Vietnam war rumbles on, Christians branded 'the enemy'

Posted: Sunday, March 30, 2008, 9:09 (BST)

Release International has completed a fact-finding visit and finds the Vietnam War is still rumbling on - with Christians now regarded as the enemy, says one of the leading persecution watchdogs, Release International.

Christians in Vietnam are being targeted as 'agents of America'. They describe torture and near starvation as the authorities threaten to kill them slowly.

Prisoners' wives and a former prisoner have been describing the way Christians from Vietnam's tribal highlands are routinely beaten, tortured and starved behind bars - in a land which supposedly guarantees freedom of religion.

'Esther' and 'Deborah' and former prisoner 'Silas' have been telling Release International about the ordeal suffered in jail by Christians calling for true freedom of worship and the return of land seized by the authorities. They tell their story in the latest edition of the webcast World Update on the Persecuted Church, available on www.releaseinternational.org

They travelled hundreds of miles and have taken a great risk to explode the myth of freedom of religion in Vietnam and to call for prayer and support for Christian prisoners.

Esther described how they set about 'Abraham', her husband, with a wooden club spiked with two long nails. Then they turned a snarling Alsatian on him, before lashing his unconscious body to their Jeep and dragging it along the road.

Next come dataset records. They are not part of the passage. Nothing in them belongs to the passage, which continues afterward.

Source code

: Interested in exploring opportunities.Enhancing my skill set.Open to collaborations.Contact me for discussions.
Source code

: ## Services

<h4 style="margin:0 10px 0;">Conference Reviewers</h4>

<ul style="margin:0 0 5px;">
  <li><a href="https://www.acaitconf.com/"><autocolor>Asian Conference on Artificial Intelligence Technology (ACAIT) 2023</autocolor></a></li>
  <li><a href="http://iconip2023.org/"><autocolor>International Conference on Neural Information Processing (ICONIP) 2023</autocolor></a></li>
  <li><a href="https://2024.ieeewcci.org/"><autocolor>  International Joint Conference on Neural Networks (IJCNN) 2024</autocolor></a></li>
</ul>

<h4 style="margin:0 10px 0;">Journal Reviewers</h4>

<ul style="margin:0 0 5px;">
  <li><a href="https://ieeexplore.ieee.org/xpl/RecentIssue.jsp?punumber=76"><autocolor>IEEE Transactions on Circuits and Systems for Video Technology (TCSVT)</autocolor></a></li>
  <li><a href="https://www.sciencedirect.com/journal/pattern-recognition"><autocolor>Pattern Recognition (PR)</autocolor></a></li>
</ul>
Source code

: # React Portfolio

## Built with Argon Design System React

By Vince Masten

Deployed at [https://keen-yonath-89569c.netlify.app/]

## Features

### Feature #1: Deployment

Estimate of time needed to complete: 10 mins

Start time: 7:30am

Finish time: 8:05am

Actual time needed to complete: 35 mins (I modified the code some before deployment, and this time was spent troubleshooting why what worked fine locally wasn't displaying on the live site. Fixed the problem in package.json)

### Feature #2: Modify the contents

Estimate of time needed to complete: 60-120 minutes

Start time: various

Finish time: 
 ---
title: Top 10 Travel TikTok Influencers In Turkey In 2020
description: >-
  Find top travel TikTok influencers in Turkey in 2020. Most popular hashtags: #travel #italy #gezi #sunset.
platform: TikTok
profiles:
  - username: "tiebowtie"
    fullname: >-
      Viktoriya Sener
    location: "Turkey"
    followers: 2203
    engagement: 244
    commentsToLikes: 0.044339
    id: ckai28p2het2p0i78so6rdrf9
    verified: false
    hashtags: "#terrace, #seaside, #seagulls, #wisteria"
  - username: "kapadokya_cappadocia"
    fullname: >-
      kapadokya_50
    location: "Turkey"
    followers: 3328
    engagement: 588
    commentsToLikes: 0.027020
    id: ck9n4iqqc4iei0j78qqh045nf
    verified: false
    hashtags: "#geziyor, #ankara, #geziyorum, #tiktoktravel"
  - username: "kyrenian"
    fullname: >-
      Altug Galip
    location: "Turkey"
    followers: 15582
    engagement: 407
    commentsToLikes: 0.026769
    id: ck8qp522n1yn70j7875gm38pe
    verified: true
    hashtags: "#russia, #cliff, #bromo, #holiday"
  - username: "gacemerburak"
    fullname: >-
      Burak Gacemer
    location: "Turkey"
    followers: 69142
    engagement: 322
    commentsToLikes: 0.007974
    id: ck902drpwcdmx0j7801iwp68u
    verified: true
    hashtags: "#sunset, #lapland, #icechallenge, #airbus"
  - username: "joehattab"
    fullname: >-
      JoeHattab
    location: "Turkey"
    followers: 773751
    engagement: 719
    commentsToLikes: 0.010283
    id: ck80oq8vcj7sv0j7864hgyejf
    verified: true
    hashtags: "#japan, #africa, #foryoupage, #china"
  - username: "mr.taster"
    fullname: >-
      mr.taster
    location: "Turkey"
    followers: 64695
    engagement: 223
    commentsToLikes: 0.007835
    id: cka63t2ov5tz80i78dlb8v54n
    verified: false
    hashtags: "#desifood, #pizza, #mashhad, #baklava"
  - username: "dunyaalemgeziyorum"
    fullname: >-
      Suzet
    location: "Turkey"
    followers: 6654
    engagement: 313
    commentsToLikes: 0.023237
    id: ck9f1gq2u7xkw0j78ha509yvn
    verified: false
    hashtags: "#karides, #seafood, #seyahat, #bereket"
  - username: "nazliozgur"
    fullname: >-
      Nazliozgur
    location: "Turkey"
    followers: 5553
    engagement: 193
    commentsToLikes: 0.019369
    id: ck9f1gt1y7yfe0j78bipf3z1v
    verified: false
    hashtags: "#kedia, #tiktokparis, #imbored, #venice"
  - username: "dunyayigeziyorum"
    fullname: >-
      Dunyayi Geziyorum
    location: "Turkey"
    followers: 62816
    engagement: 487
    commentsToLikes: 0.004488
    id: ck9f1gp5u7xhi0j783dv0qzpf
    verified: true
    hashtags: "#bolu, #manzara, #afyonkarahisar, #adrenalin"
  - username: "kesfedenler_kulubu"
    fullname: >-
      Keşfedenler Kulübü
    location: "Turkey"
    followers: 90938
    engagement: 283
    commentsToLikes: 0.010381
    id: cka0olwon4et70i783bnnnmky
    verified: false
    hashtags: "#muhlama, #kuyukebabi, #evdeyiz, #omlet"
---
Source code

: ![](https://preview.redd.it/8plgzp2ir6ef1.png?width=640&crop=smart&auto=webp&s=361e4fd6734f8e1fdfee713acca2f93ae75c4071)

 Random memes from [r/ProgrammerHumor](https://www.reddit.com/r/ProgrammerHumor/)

When they finally permitted Esther to see her husband she says: "He could not recognise me. He was like a dumb man. They had beaten him in the face and broken his jaw. He could not talk."

Esther and Abraham are Christians, from one of the mountain tribes of Vietnam.

"My husband requested freedom for the tribal people, and freedom to worship God." Esther explains. "And he asked for this publicly."

'Job', another Christian prisoner, also called for freedom of worship - a freedom guaranteed under Vietnamese law.

Despite those legal guarantees, the authorities closed Job's village church and confiscated their land - measures commonplace in the tribal highlands of Vietnam, where unregistered Christians are regarded with suspicion as enemy agents working to undermine communism.

They accused Job of being involved with separatists, tortured him to extract a confession and threw him behind bars.